Christopher Reeve: Part 1


Interviewed by Almar Haflidason

Many big names were attached to the part of "Superman". How come you, an unknown, were cast?

When first trying to cast "Superman", the producers started with very big names at the time from Robert Redford to Sylvester Stallone. They then realised that it would be better to cast an unknown in the part and surround him with a lot of famous actors. My picture had been shown to director Dick Donner and producer Ilya Salkind three or four times, and every time they said no. They felt that I looked too skinny and didn't have the right look for the part. Finally in January 1977, casting director Lynn Stalmaster presented my picture again and they finally agreed to meet me briefly in New York. The next day I was asked to go to Shepperton Studios outside London for a screen test, where I did two scenes from "Superman II". I was told that I had the part even before I got on the plane to fly home.

With production scheduled to begin in March 1977, were you aware of the pressure to cast the main part?

I didn't know they were under such a deadline. That would have made it difficult for them in negotiating with my agent, so they created the impression that I was just one of many possible candidates. But they were getting quite desperate because they'd interviewed a lot of people, and had got to the point in December 1976 where the producer's wife was sitting in the dentist's chair, looking up at her dentist and she suddenly thought, "He looks like Superman". They gave him a screen test - those were the lengths that they were going to.

Being very much an unknown back then, were you eager to get the role?

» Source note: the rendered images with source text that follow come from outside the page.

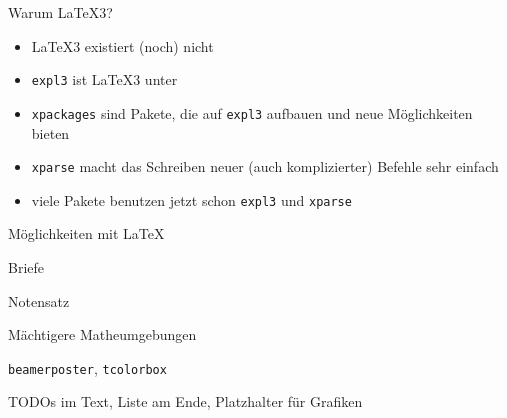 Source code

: \begin{frame}[t]
  \centering
\end{frame}

\begin{frame}{Warum \LaTeX3?}
  \begin{itemize}
    \item \LaTeX3 existiert (noch) nicht
    \item \texttt{expl3} ist \LaTeX3 unter \LaTeXe
    \item \texttt{xpackages} sind Pakete, die auf \texttt{expl3} aufbauen und neue Möglichkeiten bieten
    \item \texttt{xparse} macht das Schreiben neuer (auch komplizierter) Befehle sehr einfach
    \item viele Pakete benutzen jetzt schon \texttt{expl3} und \texttt{xparse}
  \end{itemize}
\end{frame}

\begin{frame}[fragile]{Möglichkeiten mit \LaTeX}
  \begin{description}
    \item[\href{http://mirrors.ctan.org/macros/latex/contrib/koma-script/doc/scrguide.pdf}{\texttt{scrlettr2}}] Briefe
    \item[\href{http://mirrors.ctan.org/macros/musixtex/doc/musixdoc.pdf}{MusiXTeX}, \href{http://www.lilypond.org/}{Lilypond}] Notensatz
    \item[\texttt{IEEEtrantools}] Mächtigere Matheumgebungen
    \item[Poster] \texttt{beamerposter}, \texttt{tcolorbox}
    \item[todonotes] TODOs im Text, Liste am Ende, Platzhalter für Grafiken
  \end{description}
\end{frame}

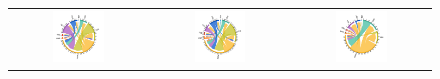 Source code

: \documentclass[a4paper]{article}
\begin{document}
\begin{figure}[h!]
{\begin{tabular}{ccc}
\includegraphics[width=0.4\textwidth, trim= {1.3cm 0.8cm 1.1cm 1cm}, clip]{"EM_MIG_AGR_2010_19_ROW.pdf"} & \includegraphics[width=0.4\textwidth, trim= {1.3cm 0.8cm 1.1cm 1cm}, clip]{"EM_MIG_FBE_2010_19_ROW.pdf"} &
\includegraphics[width=0.4\textwidth, trim= {1.3cm 0.8cm 1.1cm 1cm}, clip]{"EM_MIG_MAN_2010_19_ROW.pdf"} \\
\end{tabular}
}
\end{figure}
\FloatBarrier
\end{document}
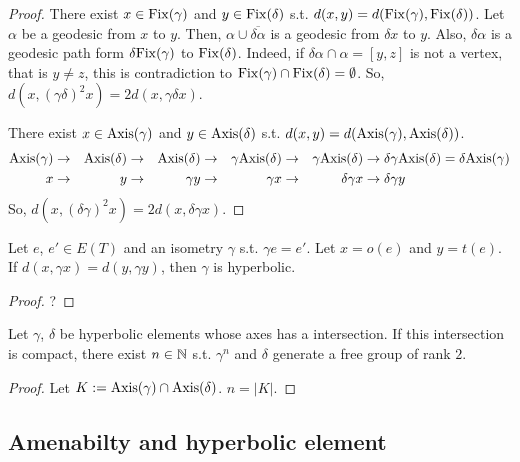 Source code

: \begin{proof}
  There exist $x \in {\rm Fix}(\gamma)$ and $y \in {\rm Fix}(\delta)$ s.t. $d(x,y) = d({\rm Fix}(\gamma),{\rm Fix}(\delta))$.
  Let $\alpha$ be a geodesic from $x$ to $y$.
  Then, $\alpha \cup \overline{\delta \alpha}$ is a geodesic from $\delta x$ to $y$.
  Also, $\delta \alpha$ is a geodesic path form $\delta {\rm Fix}(\gamma)$ to ${\rm Fix}(\delta)$.
  Indeed, if $\delta \alpha \cap \alpha = [y,z]$ is not a vertex, that is $y \neq z$, this is contradiction to ${\rm Fix}(\gamma) \cap {\rm Fix}(\delta) = \emptyset$.
  So, $d(x, (\gamma \delta)^2 x) = 2 d(x, \gamma \delta x)$.

  There exist $x \in {\rm Axis}(\gamma)$ and $y \in {\rm Axis}(\delta)$ s.t. $d(x,y) = d({\rm Axis}(\gamma),{\rm Axis}(\delta))$.
  \begin{alignat*}{5}
    {\rm Axis}(\gamma) &\rightarrow& {\rm Axis}(\delta) &\rightarrow& {\rm Axis}(\delta) &\rightarrow& \gamma {\rm Axis}(\delta) &\rightarrow& \gamma {\rm Axis}(\delta) &\rightarrow \delta \gamma {\rm Axis}(\delta) = \delta {\rm Axis}(\gamma)\\
    x &\rightarrow& y &\rightarrow& \gamma y &\rightarrow& \gamma x &\rightarrow& \delta \gamma x &\rightarrow \delta \gamma y
  \end{alignat*}
  So, $d(x,(\delta \gamma)^2 x) = 2d(x,\delta \gamma x)$. 
\end{proof}

\begin{lemma}
  Let $e$, $e' \in E(T)$ and an isometry $\gamma$ s.t. $\gamma e = e'$.
  Let $x = o(e)$ and $y = t(e)$. 
  If $d(x, \gamma x) = d(y, \gamma y)$, then $\gamma$ is hyperbolic.
\end{lemma}

\begin{proof}
  ?
\end{proof}

\begin{lemma}
  Let $\gamma$, $\delta$ be hyperbolic elements whose axes has a intersection.
  If this intersection is compact, there exist $n \in \mathbb{N}$ s.t. $\gamma^n$ and $\delta$ generate a free group of rank $2$.
\end{lemma}

\begin{proof}
  Let $K := {\rm Axis}(\gamma) \cap {\rm Axis}(\delta)$. $n = |K|$.
\end{proof}

\subsection{Amenabilty and hyperbolic element}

By that time in 1977 I had tried out for many parts and I was used to screen tests and auditions, so it was not particularly intimidating. Also, I have to admit that I had not really invested much in playing Superman. I thought that it was a long shot. I enjoyed the trip to England but it didn't really matter to me whether I was cast or not. Often when you're not overly keen about being cast, you relax, then you end up being cast.

How did the quality of the effects influence your performance as "Superman"?

I realised that because the special effects were so good I was able to underplay the character. In the past they never had such convincing special effects, so a lot of Superman's mystique was created by poses. In contrast, I was able to be casual, and a good example of that is the balcony scene with Lois, where I talk about my background and I offer to take her flying. It's all done with the mood of two people getting to know each other on a first date. I was really glad that I could play the part in a naturalistic way, and that was only possible because the special effects were state of the art for their time.